# Many different types of bunnies and babies need homes



## Mika77 (Jan 7, 2011)

Hi. Like usual the Windsor humane society (Ontario, Canada) is full of bunnies. They got some really cute ones. Four are tiny babies, look like rex or rex mix, and they are just adorable. These babies were born in a foster home so they are used to people and are friendly. There are several lop ear bunnies, most are small and all very cute. There are also some lionheads and mixes of all size, again all very cute. 
All bunnies are spayed/neutered and only $30 adoption fee. 

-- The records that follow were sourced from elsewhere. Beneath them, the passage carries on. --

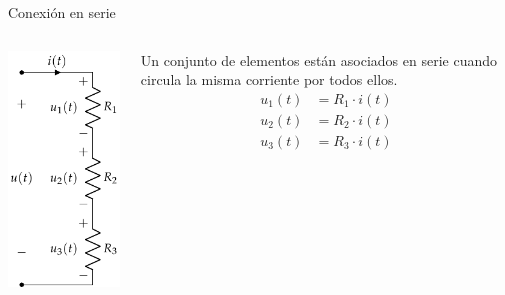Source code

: \documentclass[xcolor={usenames,svgnames,dvipsnames}]{beamer}
\begin{document}
\begin{frame}[label={sec:org6164292}]{Conexión en serie}
\begin{columns}
\begin{column}{0.3\columnwidth}
\begin{center}
\includegraphics[width=.9\linewidth]{figs/AsociacionSerie.pdf}
\end{center}
\end{column}
\begin{column}{0.7\columnwidth}
Un conjunto de elementos están asociados en serie cuando circula la misma corriente por todos ellos.
\begin{align*}
  u_1(t) &= R_1 \cdot i(t)\\
  u_2(t) &= R_2 \cdot i(t)\\
  u_3(t) &= R_3 \cdot i(t)
\end{align*}
\end{column}
\end{columns}
\end{frame}
\end{document}
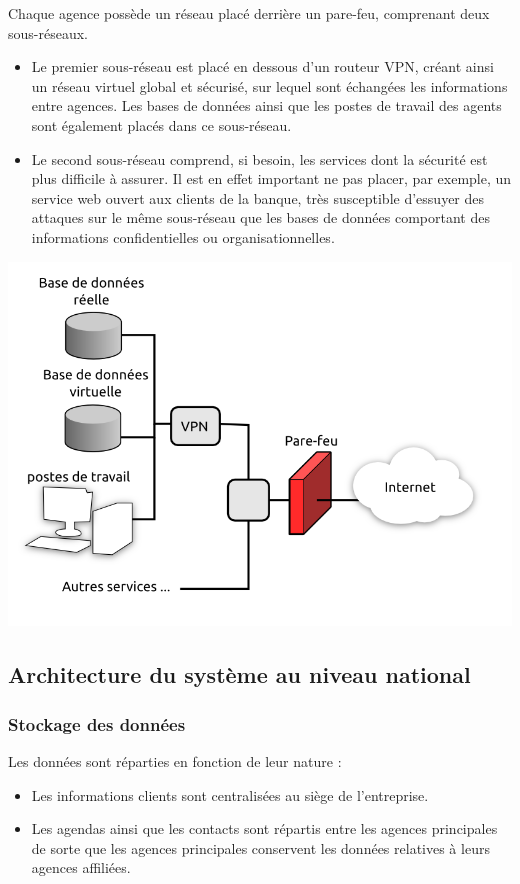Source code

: \documentclass[a4paper]{article}
\begin{document}
Chaque agence possède un réseau placé derrière un pare-feu, comprenant deux sous-réseaux.
\begin{itemize}
  \item Le premier sous-réseau est placé en dessous d'un routeur VPN, créant ainsi un réseau virtuel global et sécurisé, sur lequel sont échangées les informations entre agences. Les bases de données ainsi que les postes de travail des agents sont également placés dans ce sous-réseau.
  \item Le second sous-réseau comprend, si besoin, les services dont la sécurité est plus difficile à assurer. Il est en effet important ne pas placer, par exemple, un service web ouvert aux clients de la banque, très susceptible d'essuyer des attaques sur le même sous-réseau que les bases de données comportant des informations confidentielles ou organisationnelles. 
\end{itemize}

\includegraphics[width=\linewidth]{Includes/archi_agence.png}


\subsection{Architecture du système au niveau national}
\subsubsection{ Stockage des données }

Les données sont réparties en fonction de leur nature :
\begin{itemize}
  \item Les informations clients sont centralisées au siège de l'entreprise.
  \item Les agendas ainsi que les contacts sont répartis entre les agences principales de sorte que les agences principales conservent les données relatives à leurs agences affiliées.
\end{itemize}
  
\end{document}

Here is the web site, however they do not have all the bunnies posted: 

http://windsorhumane.org/


----------



## Yield (Jan 7, 2011)

[align=center]Wow! That's a lot of rabbits!
Too bad I don't live in Canada, and too bad I am not allowed to have any more bunnies D;


----------



## Mika77 (Jan 16, 2011)

There is one bunny at the shelter that I wanted to mention in particular. His picture is on the website, his name is Simba, he is a lionhead mix, probably with a flemish because he is a very big boy. Simba is a super great bunny, he is so friendly and outgoing, more like a dog then a rabbit. When we stopped by at the shelter they had him running around for some exercise and he was going up to people, jumping up on the bench and just running around and playing like he owned the place. I was so tempted to get him (he definitely was friendlier with me then my rabbits are) but I already have three bunnies and my male does not get along with any other males. So unfortunately had to leave him there but just can't get him out of my mind. Not sure if he likes other bunnies but definitely likes to be around people. If you live anywhere in southern Ontario it's totally worth the drive for this friendly bun


----------



## Nancy McClelland (Jan 16, 2011)

ray: Wish we we're closer.


----------



## itsazoo (Jan 16, 2011)

simba caught my eye right away, I wish I didnt live on the wrong side of the country! our shelter has "lots" of rabbits at 5, I was shocked to see so many!


----------